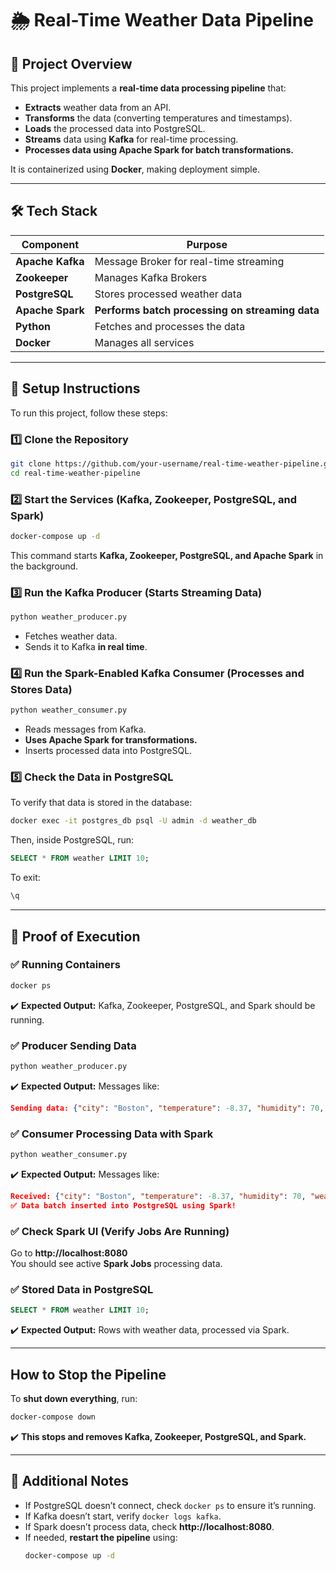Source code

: # 🌦️ Real-Time Weather Data Pipeline

## 📌 Project Overview
This project implements a **real-time data processing pipeline** that:
- **Extracts** weather data from an API.
- **Transforms** the data (converting temperatures and timestamps).
- **Loads** the processed data into PostgreSQL.
- **Streams** data using **Kafka** for real-time processing.
- **Processes data using Apache Spark for batch transformations.**

It is containerized using **Docker**, making deployment simple.

---

## 🛠️ Tech Stack
| Component       | Purpose |
|----------------|---------|
| **Apache Kafka**  | Message Broker for real-time streaming |
| **Zookeeper** | Manages Kafka Brokers |
| **PostgreSQL** | Stores processed weather data |
| **Apache Spark** | **Performs batch processing on streaming data** |
| **Python** | Fetches and processes the data |
| **Docker** | Manages all services |

---

## 🔧 Setup Instructions
To run this project, follow these steps:

### **1️⃣ Clone the Repository**
```bash
git clone https://github.com/your-username/real-time-weather-pipeline.git
cd real-time-weather-pipeline
```

### **2️⃣ Start the Services (Kafka, Zookeeper, PostgreSQL, and Spark)**
```bash
docker-compose up -d
```
This command starts **Kafka, Zookeeper, PostgreSQL, and Apache Spark** in the background.

### **3️⃣ Run the Kafka Producer (Starts Streaming Data)**
```bash
python weather_producer.py
```
- Fetches weather data.
- Sends it to Kafka **in real time**.

### **4️⃣ Run the Spark-Enabled Kafka Consumer (Processes and Stores Data)**
```bash
python weather_consumer.py
```
- Reads messages from Kafka.
- **Uses Apache Spark for transformations.**
- Inserts processed data into PostgreSQL.

### **5️⃣ Check the Data in PostgreSQL**
To verify that data is stored in the database:
```bash
docker exec -it postgres_db psql -U admin -d weather_db
```
Then, inside PostgreSQL, run:
```sql
SELECT * FROM weather LIMIT 10;
```
To exit:
```sql
\q
```

---

## 📸 Proof of Execution

### ✅ Running Containers
```bash
docker ps
```
✔️ **Expected Output:** Kafka, Zookeeper, PostgreSQL, and Spark should be running.

### ✅ Producer Sending Data
```bash
python weather_producer.py
```
✔️ **Expected Output:** Messages like:
```json
Sending data: {"city": "Boston", "temperature": -8.37, "humidity": 70, "weather": "overcast clouds", "timestamp": 1740038005}
```

### ✅ Consumer Processing Data with Spark
```bash
python weather_consumer.py
```
✔️ **Expected Output:** Messages like:
```json
Received: {"city": "Boston", "temperature": -8.37, "humidity": 70, "weather": "overcast clouds", "timestamp": 1740038005}
✅ Data batch inserted into PostgreSQL using Spark!
```

### ✅ Check Spark UI (Verify Jobs Are Running)
Go to **http://localhost:8080**  
You should see active **Spark Jobs** processing data.

### ✅ Stored Data in PostgreSQL
```sql
SELECT * FROM weather LIMIT 10;
```
✔️ **Expected Output:** Rows with weather data, processed via Spark.

---

## How to Stop the Pipeline
To **shut down everything**, run:
```bash
docker-compose down
```
✔️ **This stops and removes Kafka, Zookeeper, PostgreSQL, and Spark.**

---

## 🔗 Additional Notes
- If PostgreSQL doesn’t connect, check `docker ps` to ensure it’s running.
- If Kafka doesn’t start, verify `docker logs kafka`.
- If Spark doesn’t process data, check **http://localhost:8080**.
- If needed, **restart the pipeline** using:
  ```bash
  docker-compose up -d
  ```
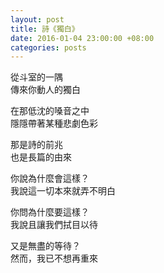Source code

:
 ```yaml
---
layout: post
title: 詩《獨白》
date: 2016-01-04 23:00:00 +08:00
categories: posts
---
```


從斗室的一隅  
傳來你動人的獨白  

在那低沈的嗓音之中  
隱隱帶著某種悲劇色彩  

那是詩的前兆  
也是長篇的由來  

你說為什麼會這樣？  
我說這一切本來就弄不明白  

你問為什麼要這樣？  
我說且讓我們拭目以待  

又是無盡的等待？  
然而，我已不想再重來  
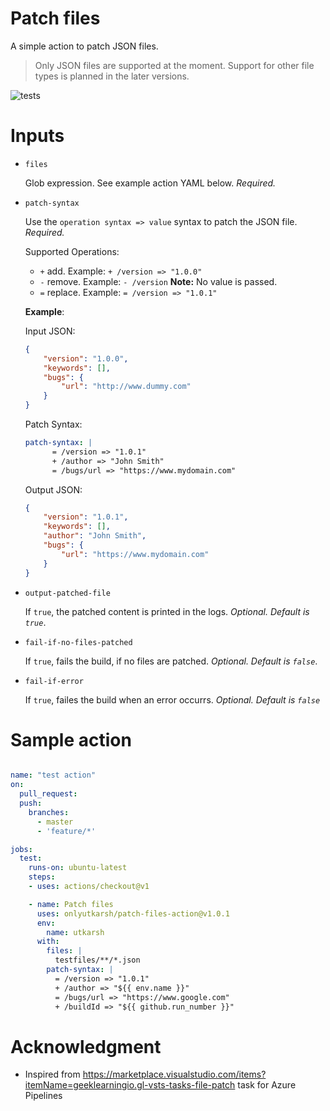 # Patch files

A simple action to patch JSON files.

> Only JSON files are supported at the moment. Support for other file types is planned in the later versions.

![tests](https://github.com/onlyutkarsh/patch-files-action/workflows/tests/badge.svg)

# Inputs

- `files`
   
   Glob expression. See example action YAML below. *Required.*

- `patch-syntax` 
    
    Use the `operation syntax => value` syntax to patch the JSON file. *Required.* 

    Supported Operations:
    - `+` add. Example:  `+ /version => "1.0.0"`
    - `-` remove. Example: `- /version` **Note:** No value is passed.
    - `=` replace. Example: `= /version => "1.0.1"`

    **Example**:
    
    Input JSON:
    ```json
    {
        "version": "1.0.0",
        "keywords": [],
        "bugs": {
            "url": "http://www.dummy.com"
        }
    }
    ```
    Patch Syntax:
    ```yaml
    patch-syntax: |
          = /version => "1.0.1"
          + /author => "John Smith"
          = /bugs/url => "https://www.mydomain.com"
    ```
    Output JSON:
    ```json
    {
        "version": "1.0.1",
        "keywords": [],
        "author": "John Smith",
        "bugs": {
            "url": "https://www.mydomain.com"
        }
    }
    ```
- `output-patched-file`

    If `true`, the patched content is printed in the logs. *Optional. Default is `true`*. 

- `fail-if-no-files-patched`

    If `true`, fails the build, if no files are patched. *Optional. Default is `false`*. 

- `fail-if-error`

    If `true`, failes the build when an error occurrs. *Optional. Default is `false`* 

# Sample action

```yaml

name: "test action"
on:
  pull_request:
  push:
    branches:
      - master
      - 'feature/*'

jobs:
  test:
    runs-on: ubuntu-latest
    steps:
    - uses: actions/checkout@v1

    - name: Patch files
      uses: onlyutkarsh/patch-files-action@v1.0.1
      env:
        name: utkarsh
      with:
        files: |
          testfiles/**/*.json
        patch-syntax: |
          = /version => "1.0.1"
          + /author => "${{ env.name }}"
          = /bugs/url => "https://www.google.com"
          + /buildId => "${{ github.run_number }}"

```

# Acknowledgment

- Inspired from https://marketplace.visualstudio.com/items?itemName=geeklearningio.gl-vsts-tasks-file-patch task for Azure Pipelines
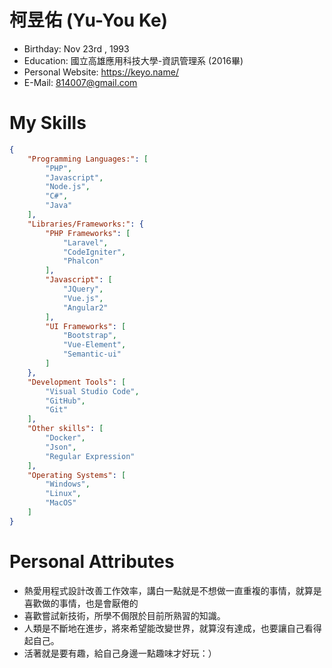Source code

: 
# 柯昱佑 (Yu-You Ke)

 - Birthday: Nov 23rd , 1993
 - Education: 國立高雄應用科技大學-資訊管理系 (2016畢)
 - Personal Website: https://keyo.name/
 - E-Mail: 814007@gmail.com
 
# My Skills

```json
{
    "Programming Languages:": [
        "PHP",
        "Javascript",
        "Node.js",
        "C#",
        "Java"
    ],
    "Libraries/Frameworks:": {
        "PHP Frameworks": [
            "Laravel",
            "CodeIgniter",
            "Phalcon"
        ],
        "Javascript": [
            "JQuery",
            "Vue.js",
            "Angular2"
        ],
        "UI Frameworks": [
            "Bootstrap",
            "Vue-Element",
            "Semantic-ui"
        ]
    },
    "Development Tools": [
        "Visual Studio Code",
        "GitHub",
        "Git"
    ],
    "Other skills": [
        "Docker",
        "Json",
        "Regular Expression"
    ],
    "Operating Systems": [
        "Windows",
        "Linux",
        "MacOS"
    ]
}
```

# Personal Attributes 

 - 熱愛用程式設計改善工作效率，講白一點就是不想做一直重複的事情，就算是喜歡做的事情，也是會厭倦的
 - 喜歡嘗試新技術，所學不侷限於目前所熟習的知識。
 - 人類是不斷地在進步，將來希望能改變世界，就算沒有達成，也要讓自己看得起自己。
 - 活著就是要有趣，給自己身邊一點趣味才好玩：）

• Problem description:
Write out the lines of the material above exactly, from its first line through the line that contains "streaming data** |", so that no picture appears in the copy.

• Task output:
Source code

: # 🌦️ Real-Time Weather Data Pipeline

## 📌 Project Overview
This project implements a **real-time data processing pipeline** that:
- **Extracts** weather data from an API.
- **Transforms** the data (converting temperatures and timestamps).
- **Loads** the processed data into PostgreSQL.
- **Streams** data using **Kafka** for real-time processing.
- **Processes data using Apache Spark for batch transformations.**

It is containerized using **Docker**, making deployment simple.

---

## 🛠️ Tech Stack
| Component       | Purpose |
|----------------|---------|
| **Apache Kafka**  | Message Broker for real-time streaming |
| **Zookeeper** | Manages Kafka Brokers |
| **PostgreSQL** | Stores processed weather data |
| **Apache Spark** | **Performs batch processing on streaming data** |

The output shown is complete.